* _What is expected_
Please retype the whole listing so that it matches the original exactly.

* _Study material_
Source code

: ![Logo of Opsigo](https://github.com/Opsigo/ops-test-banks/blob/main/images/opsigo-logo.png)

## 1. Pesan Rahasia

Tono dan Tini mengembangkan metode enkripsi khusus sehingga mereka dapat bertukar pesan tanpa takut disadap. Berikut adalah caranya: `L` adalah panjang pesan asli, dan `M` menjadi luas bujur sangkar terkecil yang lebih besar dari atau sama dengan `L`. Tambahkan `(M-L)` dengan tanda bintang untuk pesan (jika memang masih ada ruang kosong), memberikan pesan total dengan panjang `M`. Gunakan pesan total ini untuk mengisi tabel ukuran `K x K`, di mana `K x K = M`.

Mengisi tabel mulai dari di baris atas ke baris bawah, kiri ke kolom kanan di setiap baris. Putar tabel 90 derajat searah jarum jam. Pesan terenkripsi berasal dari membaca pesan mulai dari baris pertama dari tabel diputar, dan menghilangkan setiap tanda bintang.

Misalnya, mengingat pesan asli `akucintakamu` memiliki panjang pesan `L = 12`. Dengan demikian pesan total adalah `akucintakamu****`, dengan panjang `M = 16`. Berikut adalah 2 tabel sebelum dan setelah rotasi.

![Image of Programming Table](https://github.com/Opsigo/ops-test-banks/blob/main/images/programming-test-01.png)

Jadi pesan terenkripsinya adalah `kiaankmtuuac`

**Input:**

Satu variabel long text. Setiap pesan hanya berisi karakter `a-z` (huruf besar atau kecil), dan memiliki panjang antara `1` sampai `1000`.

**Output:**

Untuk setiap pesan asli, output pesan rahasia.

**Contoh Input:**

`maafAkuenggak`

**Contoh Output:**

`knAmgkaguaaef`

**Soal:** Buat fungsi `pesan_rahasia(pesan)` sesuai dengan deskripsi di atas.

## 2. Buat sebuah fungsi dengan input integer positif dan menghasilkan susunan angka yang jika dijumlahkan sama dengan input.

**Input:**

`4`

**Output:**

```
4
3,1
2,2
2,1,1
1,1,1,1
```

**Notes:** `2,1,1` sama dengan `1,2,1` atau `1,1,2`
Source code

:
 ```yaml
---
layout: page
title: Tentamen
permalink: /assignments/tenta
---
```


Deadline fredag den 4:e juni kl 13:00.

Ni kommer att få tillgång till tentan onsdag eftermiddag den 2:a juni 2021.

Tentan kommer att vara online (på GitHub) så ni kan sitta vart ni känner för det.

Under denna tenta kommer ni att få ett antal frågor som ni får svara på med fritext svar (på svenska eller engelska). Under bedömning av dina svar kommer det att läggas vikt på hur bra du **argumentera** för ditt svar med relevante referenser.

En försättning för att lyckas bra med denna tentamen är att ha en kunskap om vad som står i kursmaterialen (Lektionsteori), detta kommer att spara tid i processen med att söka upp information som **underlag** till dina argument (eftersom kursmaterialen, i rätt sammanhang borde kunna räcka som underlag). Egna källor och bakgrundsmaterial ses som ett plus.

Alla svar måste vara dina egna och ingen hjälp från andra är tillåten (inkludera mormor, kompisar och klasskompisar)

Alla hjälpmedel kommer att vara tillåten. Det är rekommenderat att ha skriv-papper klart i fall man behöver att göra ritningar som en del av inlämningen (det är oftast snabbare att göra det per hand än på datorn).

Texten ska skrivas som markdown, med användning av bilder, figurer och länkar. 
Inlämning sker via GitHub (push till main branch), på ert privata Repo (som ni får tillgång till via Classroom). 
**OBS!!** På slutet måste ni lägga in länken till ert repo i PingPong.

* _Output for this exercise_
Source code

: ![Logo of Opsigo](https://github.com/Opsigo/ops-test-banks/blob/main/images/opsigo-logo.png)

## 1. Pesan Rahasia

Tono dan Tini mengembangkan metode enkripsi khusus sehingga mereka dapat bertukar pesan tanpa takut disadap. Berikut adalah caranya: `L` adalah panjang pesan asli, dan `M` menjadi luas bujur sangkar terkecil yang lebih besar dari atau sama dengan `L`. Tambahkan `(M-L)` dengan tanda bintang untuk pesan (jika memang masih ada ruang kosong), memberikan pesan total dengan panjang `M`. Gunakan pesan total ini untuk mengisi tabel ukuran `K x K`, di mana `K x K = M`.

Mengisi tabel mulai dari di baris atas ke baris bawah, kiri ke kolom kanan di setiap baris. Putar tabel 90 derajat searah jarum jam. Pesan terenkripsi berasal dari membaca pesan mulai dari baris pertama dari tabel diputar, dan menghilangkan setiap tanda bintang.

Misalnya, mengingat pesan asli `akucintakamu` memiliki panjang pesan `L = 12`. Dengan demikian pesan total adalah `akucintakamu****`, dengan panjang `M = 16`. Berikut adalah 2 tabel sebelum dan setelah rotasi.

![Image of Programming Table](https://github.com/Opsigo/ops-test-banks/blob/main/images/programming-test-01.png)

Jadi pesan terenkripsinya adalah `kiaankmtuuac`

**Input:**

Satu variabel long text. Setiap pesan hanya berisi karakter `a-z` (huruf besar atau kecil), dan memiliki panjang antara `1` sampai `1000`.

**Output:**

Untuk setiap pesan asli, output pesan rahasia.

**Contoh Input:**

`maafAkuenggak`

**Contoh Output:**

`knAmgkaguaaef`

**Soal:** Buat fungsi `pesan_rahasia(pesan)` sesuai dengan deskripsi di atas.

## 2. Buat sebuah fungsi dengan input integer positif dan menghasilkan susunan angka yang jika dijumlahkan sama dengan input.

**Input:**

`4`

**Output:**

```
4
3,1
2,2
2,1,1
1,1,1,1
```

**Notes:** `2,1,1` sama dengan `1,2,1` atau `1,1,2`
Source code

:
 ```yaml
---
layout: page
title: Tentamen
permalink: /assignments/tenta
---
```


Deadline fredag den 4:e juni kl 13:00.

Ni kommer att få tillgång till tentan onsdag eftermiddag den 2:a juni 2021.

Tentan kommer att vara online (på GitHub) så ni kan sitta vart ni känner för det.

Under denna tenta kommer ni att få ett antal frågor som ni får svara på med fritext svar (på svenska eller engelska). Under bedömning av dina svar kommer det att läggas vikt på hur bra du **argumentera** för ditt svar med relevante referenser.

En försättning för att lyckas bra med denna tentamen är att ha en kunskap om vad som står i kursmaterialen (Lektionsteori), detta kommer att spara tid i processen med att söka upp information som **underlag** till dina argument (eftersom kursmaterialen, i rätt sammanhang borde kunna räcka som underlag). Egna källor och bakgrundsmaterial ses som ett plus.

Alla svar måste vara dina egna och ingen hjälp från andra är tillåten (inkludera mormor, kompisar och klasskompisar)

Alla hjälpmedel kommer att vara tillåten. Det är rekommenderat att ha skriv-papper klart i fall man behöver att göra ritningar som en del av inlämningen (det är oftast snabbare att göra det per hand än på datorn).

Texten ska skrivas som markdown, med användning av bilder, figurer och länkar. 
Inlämning sker via GitHub (push till main branch), på ert privata Repo (som ni får tillgång till via Classroom). 
**OBS!!** På slutet måste ni lägga in länken till ert repo i PingPong.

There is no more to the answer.